Gerber-Green-Imai replication
-----------------------------

Do get-out-the-vote initiatives increase voter turnout?
Gerber and Green (2000) set out to measure the effectiveness of different interventions: phone calls, mailers, door to door canvassing, and no intervention.
They found that in person canvassing substantially increased turnout, direct mail slightly increased it, and phone calls reduced it.
The finding was extreme: in single-voter households, they estimated that phone calls reduce turnout by **27 percentage points**.
This result called into question the millions of dollars and hours spent on telephone canvassing for elections.

Imai (2005) showed that the randomization in the field experiment did not go according to plan:
the randomization of the phone canvassing treatment was implemented incorrectly, resulting in selection bias.
Those who received phone calls with a message about how close the electoral race would be were 10 percentage points more likely to answer the phone than those who received phone calls with a message about civic duty.
Because of this, we can't determine whether differences in voter turnout between the two groups is due to the different phone messages or due to characteristics of who answered the calls.

The dataset here only includes controls and people who received the phone treatment, AND actually answered the phone.
It does not include those who were called but did not answer,
and it does not include those who received mail or in-person treatment.

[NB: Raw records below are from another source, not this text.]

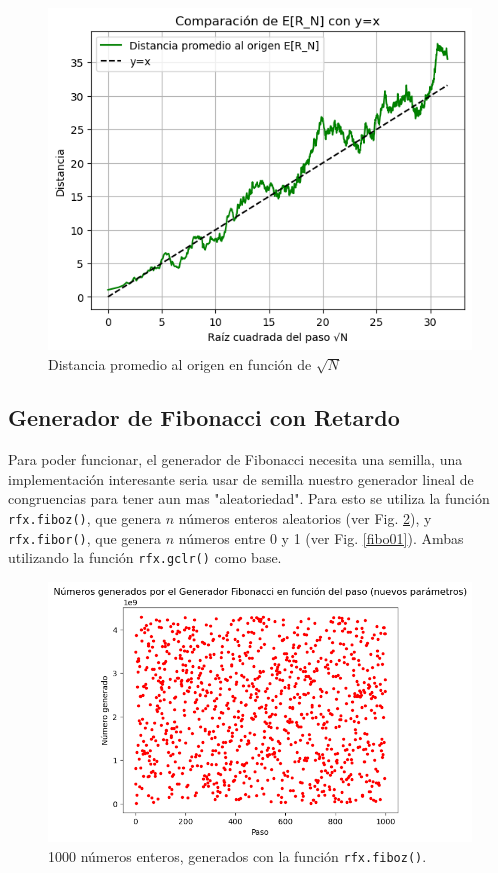 \documentclass[baaa]{baaa}
\begin{document}
\begin{figure}[!h]
    \centering
    \includegraphics[width=0.9\linewidth]{imagenes/rvsqrtn.png}
    \caption{Distancia promedio al origen en función de $\sqrt{N}$}
    \label{rvsqrtn}
\end{figure}

\subsection{Generador de Fibonacci con Retardo}

Para poder funcionar, el generador de Fibonacci necesita una semilla, una implementación interesante seria usar de semilla nuestro generador lineal de congruencias para tener aun mas "aleatoriedad". Para esto se utiliza la función \texttt{rfx.fiboz()}, que genera $n$ números enteros aleatorios (ver Fig. \ref{fibo}), y \texttt{rfx.fibor()}, que genera $n$ números entre 0 y 1 (ver Fig. \ref{fibo01}). Ambas utilizando la función \texttt{rfx.gclr()} como base. 

\begin{figure}[!h]
    \centering
    \includegraphics[width=0.9\linewidth]{imagenes/fibo.png}
    \caption{1000 números enteros, generados con la función \texttt{rfx.fiboz()}.}
    \label{fibo}
\end{figure}
\end{document}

Propensity score distributions
==============================

Imai applied propensity score matching to correct for the covariate imbalances due to incomplete randomization in Gerber and Green's experiment.
For the phone intervention, he matched 5 controls, with replacement, to each treated unit.
Imai ended up with 1,210 selected controls.
We find 858.
This difference could be due to small differences in the propensity score estimates.

.. plot::
    :context:
    :include-source:
    :nofigs:

    from pscore_match.data import gerber_green_imai
    from pscore_match.pscore import PropensityScore
    from pscore_match.match import Match, whichMatched
    from scipy.stats import gaussian_kde
    import matplotlib.pyplot as plt
    import numpy as np
    import pandas as pd
	
    imai = gerber_green_imai()
	
    # Create interaction terms
    imai['PERSONS1_VOTE961'] = (imai.PERSONS==1)*imai.VOTE961
    imai['PERSONS1_NEW'] = (imai.PERSONS==1)*imai.NEW
    treatment = np.array(imai.PHNC1)
    cov_list = ['PERSONS', 'VOTE961', 'NEW', 'MAJORPTY', 'AGE', 'WARD', 'AGE2',
				'PERSONS1_VOTE961', 'PERSONS1_NEW']
    covariates = imai[cov_list]
    pscore = PropensityScore(treatment, covariates).compute()

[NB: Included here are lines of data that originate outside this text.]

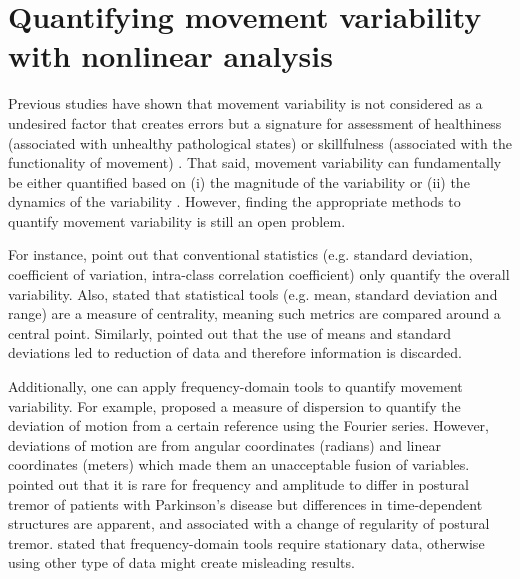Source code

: \section{Quantifying movement variability with nonlinear analysis}
Previous studies have shown that movement variability is not considered 
as a undesired factor that creates errors but a signature for 
assessment of healthiness (associated with unhealthy pathological states) 
or skillfulness (associated with the functionality of movement) 
\citep{stergiou2011}. 
That said, movement variability can fundamentally be either 
quantified based on 
(i) the magnitude of the variability or 
(ii) the dynamics of the variability \citep{caballero2014}. 
However, finding 
the appropriate methods to quantify movement variability is 
still an open problem. 

For instance, \cite{preatoni2010, preatoni2013} point
out that conventional statistics (e.g. standard deviation, coefficient 
of variation, intra-class correlation coefficient) only quantify 
the overall variability.
Also, \cite{stergiou2011} stated that statistical tools 
(e.g. mean, standard deviation and range) are a measure of centrality,
meaning such metrics are compared around a central point. Similarly, 
\cite{coffey2011} pointed out that the use of means and standard deviations 
led to reduction of data and therefore information is discarded.

Additionally, one can apply frequency-domain tools to quantify movement 
variability.
For example, \cite{hatze1986} proposed a measure of dispersion to 
quantify the deviation of motion from a certain reference using the 
Fourier series. However, deviations of motion are from angular coordinates 
(radians) and linear coordinates (meters) which made them an unacceptable 
fusion of variables. 
\cite{vaillancourt2001} pointed out that it is rare for frequency and 
amplitude to differ in postural tremor of patients with Parkinson's disease
but differences in time-dependent structures are apparent, and associated with 
a change of regularity of postural tremor.
\cite{klonowski2002, klonowski2007, klonowski2009} stated that 
frequency-domain tools require stationary data, otherwise using 
other type of data might create misleading results.

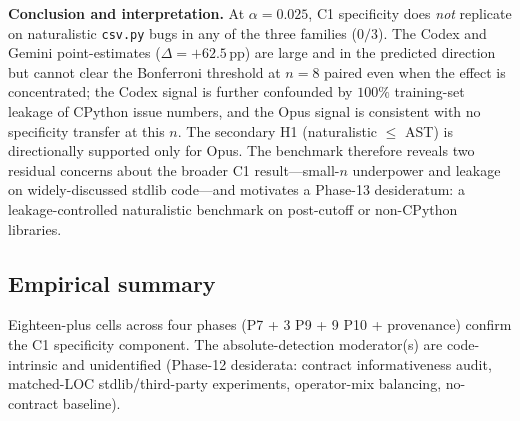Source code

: \textbf{Conclusion and interpretation.} At $\alpha = 0.025$, C1 specificity does \emph{not} replicate on naturalistic \texttt{csv.py} bugs in any of the three families ($0/3$). The Codex and Gemini point-estimates ($\Delta = +62.5\,\mathrm{pp}$) are large and in the predicted direction but cannot clear the Bonferroni threshold at $n = 8$ paired even when the effect is concentrated; the Codex signal is further confounded by $100\%$ training-set leakage of CPython issue numbers, and the Opus signal is consistent with no specificity transfer at this $n$. The secondary H1 (naturalistic $\le$ AST) is directionally supported only for Opus. The benchmark therefore reveals two residual concerns about the broader C1 result---small-$n$ underpower and leakage on widely-discussed stdlib code---and motivates a Phase-13 desideratum: a leakage-controlled naturalistic benchmark on post-cutoff or non-CPython libraries.

\subsection{Empirical summary}

Eighteen-plus cells across four phases (P7 + 3 P9 + 9 P10 + provenance) confirm the C1 specificity component. The absolute-detection moderator(s) are code-intrinsic and unidentified (Phase-12 desiderata: contract informativeness audit, matched-LOC stdlib/third-party experiments, operator-mix balancing, no-contract baseline).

    pairs = Match(treatment, pscore)
    pairs.create(method='many-to-one', many_method='knn', k=5, replace=True)
    data_matched = whichMatched(pairs, pd.DataFrame({'pscore': pscore, 'treatment' :treatment, 'voted':imai.VOTED98}))
	

Let's see how the covariate imbalance improves after matching.
If there is good covariate balance, the treatment and control group distributions of propensity scores should overlap.
The gray smoothed density represents the treatment group and the black line represents controls.
Before matching, there are a large number of controls with smaller probability of getting called; after matching, we have a group of controls whose propensity scores match those in the treatment group.
Compare this to Figure 2 in Imai's paper.

.. plot::
    :context:
    
    plt.figure(1) 
    plt.subplot(121)
    density0 = gaussian_kde(pscore[treatment==0])
    density1 = gaussian_kde(pscore[treatment==1])
    xs = np.linspace(0,0.14,200)
    plt.plot(xs,density0(xs),color='black')
    plt.fill_between(xs,density1(xs),color='gray')
    plt.text(0.03, 35, 'Control Group')
    plt.text(0.06, 10, 'Treatment Group')
    plt.title('Phone: Before Matching')
    plt.axis([0,0.15,0,40])
    plt.xlabel('Propensity Score')
    plt.ylabel('Density')
    
    plt.subplot(122)
    density0_post = gaussian_kde(data_matched.pscore[data_matched.treatment==0])
    density1_post = gaussian_kde(data_matched.pscore[data_matched.treatment==1])
    xs = np.linspace(0,0.2,200)
    plt.plot(xs,density0_post(xs),color='black')
    plt.fill_between(xs,density1_post(xs),color='gray')
    plt.title('Phone: After Matching')
    plt.axis([0,0.15,0,40])
    plt.xlabel('Propensity Score')
    plt.ylabel('Density')
    plt.show()
	
	
Covariate balance tests
=======================

By definition, propensity score matching helps improve the overlap of the treatment and control group propensity score distributions.
But does our estimated propensity score help improve the overlap of *covariate* distributions?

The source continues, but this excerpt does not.